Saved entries
════════════════
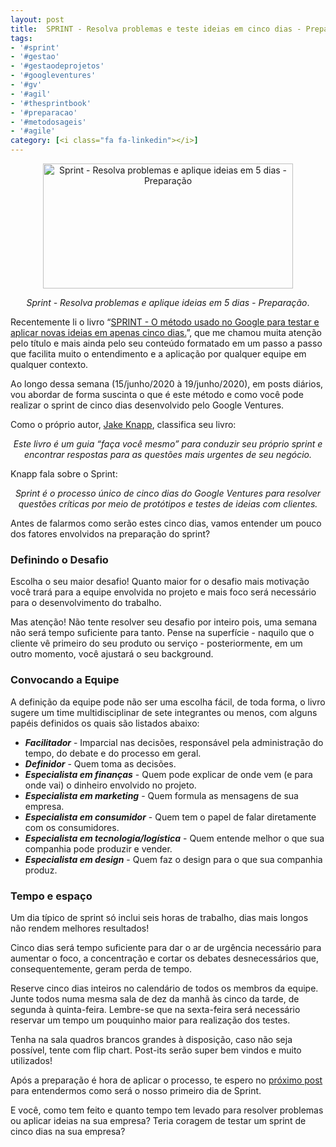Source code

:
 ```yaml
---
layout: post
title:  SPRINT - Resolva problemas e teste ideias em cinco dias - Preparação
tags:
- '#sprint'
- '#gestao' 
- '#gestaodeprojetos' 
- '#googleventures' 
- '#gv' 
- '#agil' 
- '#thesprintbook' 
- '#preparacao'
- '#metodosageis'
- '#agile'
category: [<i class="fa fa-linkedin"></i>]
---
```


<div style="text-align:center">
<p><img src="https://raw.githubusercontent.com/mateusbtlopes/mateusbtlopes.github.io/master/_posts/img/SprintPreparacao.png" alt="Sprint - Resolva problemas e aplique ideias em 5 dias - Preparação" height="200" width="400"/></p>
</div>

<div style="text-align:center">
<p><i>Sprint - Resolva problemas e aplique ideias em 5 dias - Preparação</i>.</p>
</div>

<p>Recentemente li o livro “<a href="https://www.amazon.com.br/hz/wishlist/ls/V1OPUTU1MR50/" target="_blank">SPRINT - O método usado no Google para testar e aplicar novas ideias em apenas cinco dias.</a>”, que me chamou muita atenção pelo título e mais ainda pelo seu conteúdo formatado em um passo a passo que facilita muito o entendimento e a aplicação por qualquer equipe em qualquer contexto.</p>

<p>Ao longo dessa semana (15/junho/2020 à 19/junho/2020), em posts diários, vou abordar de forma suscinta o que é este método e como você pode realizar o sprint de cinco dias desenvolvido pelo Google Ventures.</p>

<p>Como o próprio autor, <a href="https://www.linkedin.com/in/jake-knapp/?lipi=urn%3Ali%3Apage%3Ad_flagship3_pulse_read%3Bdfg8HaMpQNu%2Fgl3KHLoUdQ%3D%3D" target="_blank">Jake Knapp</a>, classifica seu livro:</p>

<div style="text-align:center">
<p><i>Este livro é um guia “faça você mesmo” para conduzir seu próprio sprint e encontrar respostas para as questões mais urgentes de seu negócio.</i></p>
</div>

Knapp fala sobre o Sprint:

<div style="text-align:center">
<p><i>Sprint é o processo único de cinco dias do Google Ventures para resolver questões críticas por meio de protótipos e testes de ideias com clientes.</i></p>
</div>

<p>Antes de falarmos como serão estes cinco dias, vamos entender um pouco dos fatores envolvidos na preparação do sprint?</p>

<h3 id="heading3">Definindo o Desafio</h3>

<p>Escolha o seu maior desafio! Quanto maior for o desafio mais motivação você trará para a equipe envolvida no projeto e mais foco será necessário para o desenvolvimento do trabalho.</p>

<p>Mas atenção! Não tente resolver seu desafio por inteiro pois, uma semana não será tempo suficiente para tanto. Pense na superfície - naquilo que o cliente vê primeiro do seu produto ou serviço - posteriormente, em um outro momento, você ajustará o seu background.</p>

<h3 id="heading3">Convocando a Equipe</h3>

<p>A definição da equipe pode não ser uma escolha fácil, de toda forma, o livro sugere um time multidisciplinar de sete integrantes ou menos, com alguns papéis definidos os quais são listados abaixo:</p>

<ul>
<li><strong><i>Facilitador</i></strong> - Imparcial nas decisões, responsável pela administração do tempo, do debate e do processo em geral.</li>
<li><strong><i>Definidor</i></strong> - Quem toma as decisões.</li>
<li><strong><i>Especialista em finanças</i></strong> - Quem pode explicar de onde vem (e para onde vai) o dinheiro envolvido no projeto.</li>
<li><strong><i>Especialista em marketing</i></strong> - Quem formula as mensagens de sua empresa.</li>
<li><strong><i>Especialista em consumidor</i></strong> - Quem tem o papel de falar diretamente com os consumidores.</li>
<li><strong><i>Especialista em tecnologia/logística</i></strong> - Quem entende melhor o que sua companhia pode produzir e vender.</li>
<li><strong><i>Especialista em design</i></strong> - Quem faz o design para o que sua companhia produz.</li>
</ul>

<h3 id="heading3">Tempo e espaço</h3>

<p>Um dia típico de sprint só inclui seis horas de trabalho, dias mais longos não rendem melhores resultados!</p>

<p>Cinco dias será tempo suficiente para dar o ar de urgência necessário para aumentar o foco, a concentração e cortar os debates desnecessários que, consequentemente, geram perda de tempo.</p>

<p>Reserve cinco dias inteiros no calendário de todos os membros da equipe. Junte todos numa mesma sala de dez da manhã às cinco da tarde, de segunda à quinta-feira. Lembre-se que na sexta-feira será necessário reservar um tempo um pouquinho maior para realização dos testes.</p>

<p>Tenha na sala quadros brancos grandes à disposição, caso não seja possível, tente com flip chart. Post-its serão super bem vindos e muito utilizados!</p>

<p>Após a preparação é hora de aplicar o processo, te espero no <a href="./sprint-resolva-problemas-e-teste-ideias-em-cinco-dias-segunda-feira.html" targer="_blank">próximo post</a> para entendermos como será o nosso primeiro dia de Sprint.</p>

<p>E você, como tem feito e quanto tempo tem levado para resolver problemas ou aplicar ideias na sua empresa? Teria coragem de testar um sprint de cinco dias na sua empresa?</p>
════════════════
• EXERCISE OBJECTIVE: Repeat the records exactly but leave out the images.

• ANSWER TO THIS TASK:
Source code

:
 ```yaml
---
layout: post
title:  SPRINT - Resolva problemas e teste ideias em cinco dias - Preparação
tags:
- '#sprint'
- '#gestao' 
- '#gestaodeprojetos' 
- '#googleventures' 
- '#gv' 
- '#agil' 
- '#thesprintbook' 
- '#preparacao'
- '#metodosageis'
- '#agile'
category: [<i class="fa fa-linkedin"></i>]
---
```


<div style="text-align:center">
<p><img src="https://raw.githubusercontent.com/mateusbtlopes/mateusbtlopes.github.io/master/_posts/img/SprintPreparacao.png" alt="Sprint - Resolva problemas e aplique ideias em 5 dias - Preparação" height="200" width="400"/></p>
</div>

<div style="text-align:center">
<p><i>Sprint - Resolva problemas e aplique ideias em 5 dias - Preparação</i>.</p>
</div>

<p>Recentemente li o livro “<a href="https://www.amazon.com.br/hz/wishlist/ls/V1OPUTU1MR50/" target="_blank">SPRINT - O método usado no Google para testar e aplicar novas ideias em apenas cinco dias.</a>”, que me chamou muita atenção pelo título e mais ainda pelo seu conteúdo formatado em um passo a passo que facilita muito o entendimento e a aplicação por qualquer equipe em qualquer contexto.</p>

<p>Ao longo dessa semana (15/junho/2020 à 19/junho/2020), em posts diários, vou abordar de forma suscinta o que é este método e como você pode realizar o sprint de cinco dias desenvolvido pelo Google Ventures.</p>

<p>Como o próprio autor, <a href="https://www.linkedin.com/in/jake-knapp/?lipi=urn%3Ali%3Apage%3Ad_flagship3_pulse_read%3Bdfg8HaMpQNu%2Fgl3KHLoUdQ%3D%3D" target="_blank">Jake Knapp</a>, classifica seu livro:</p>

<div style="text-align:center">
<p><i>Este livro é um guia “faça você mesmo” para conduzir seu próprio sprint e encontrar respostas para as questões mais urgentes de seu negócio.</i></p>
</div>

Knapp fala sobre o Sprint:

<div style="text-align:center">
<p><i>Sprint é o processo único de cinco dias do Google Ventures para resolver questões críticas por meio de protótipos e testes de ideias com clientes.</i></p>
</div>

<p>Antes de falarmos como serão estes cinco dias, vamos entender um pouco dos fatores envolvidos na preparação do sprint?</p>

<h3 id="heading3">Definindo o Desafio</h3>

<p>Escolha o seu maior desafio! Quanto maior for o desafio mais motivação você trará para a equipe envolvida no projeto e mais foco será necessário para o desenvolvimento do trabalho.</p>

<p>Mas atenção! Não tente resolver seu desafio por inteiro pois, uma semana não será tempo suficiente para tanto. Pense na superfície - naquilo que o cliente vê primeiro do seu produto ou serviço - posteriormente, em um outro momento, você ajustará o seu background.</p>

<h3 id="heading3">Convocando a Equipe</h3>

<p>A definição da equipe pode não ser uma escolha fácil, de toda forma, o livro sugere um time multidisciplinar de sete integrantes ou menos, com alguns papéis definidos os quais são listados abaixo:</p>

<ul>
<li><strong><i>Facilitador</i></strong> - Imparcial nas decisões, responsável pela administração do tempo, do debate e do processo em geral.</li>
<li><strong><i>Definidor</i></strong> - Quem toma as decisões.</li>
<li><strong><i>Especialista em finanças</i></strong> - Quem pode explicar de onde vem (e para onde vai) o dinheiro envolvido no projeto.</li>
<li><strong><i>Especialista em marketing</i></strong> - Quem formula as mensagens de sua empresa.</li>
<li><strong><i>Especialista em consumidor</i></strong> - Quem tem o papel de falar diretamente com os consumidores.</li>
<li><strong><i>Especialista em tecnologia/logística</i></strong> - Quem entende melhor o que sua companhia pode produzir e vender.</li>
<li><strong><i>Especialista em design</i></strong> - Quem faz o design para o que sua companhia produz.</li>
</ul>

<h3 id="heading3">Tempo e espaço</h3>

<p>Um dia típico de sprint só inclui seis horas de trabalho, dias mais longos não rendem melhores resultados!</p>

<p>Cinco dias será tempo suficiente para dar o ar de urgência necessário para aumentar o foco, a concentração e cortar os debates desnecessários que, consequentemente, geram perda de tempo.</p>

<p>Reserve cinco dias inteiros no calendário de todos os membros da equipe. Junte todos numa mesma sala de dez da manhã às cinco da tarde, de segunda à quinta-feira. Lembre-se que na sexta-feira será necessário reservar um tempo um pouquinho maior para realização dos testes.</p>

<p>Tenha na sala quadros brancos grandes à disposição, caso não seja possível, tente com flip chart. Post-its serão super bem vindos e muito utilizados!</p>

<p>Após a preparação é hora de aplicar o processo, te espero no <a href="./sprint-resolva-problemas-e-teste-ideias-em-cinco-dias-segunda-feira.html" targer="_blank">próximo post</a> para entendermos como será o nosso primeiro dia de Sprint.</p>

<p>E você, como tem feito e quanto tempo tem levado para resolver problemas ou aplicar ideias na sua empresa? Teria coragem de testar um sprint de cinco dias na sua empresa?</p>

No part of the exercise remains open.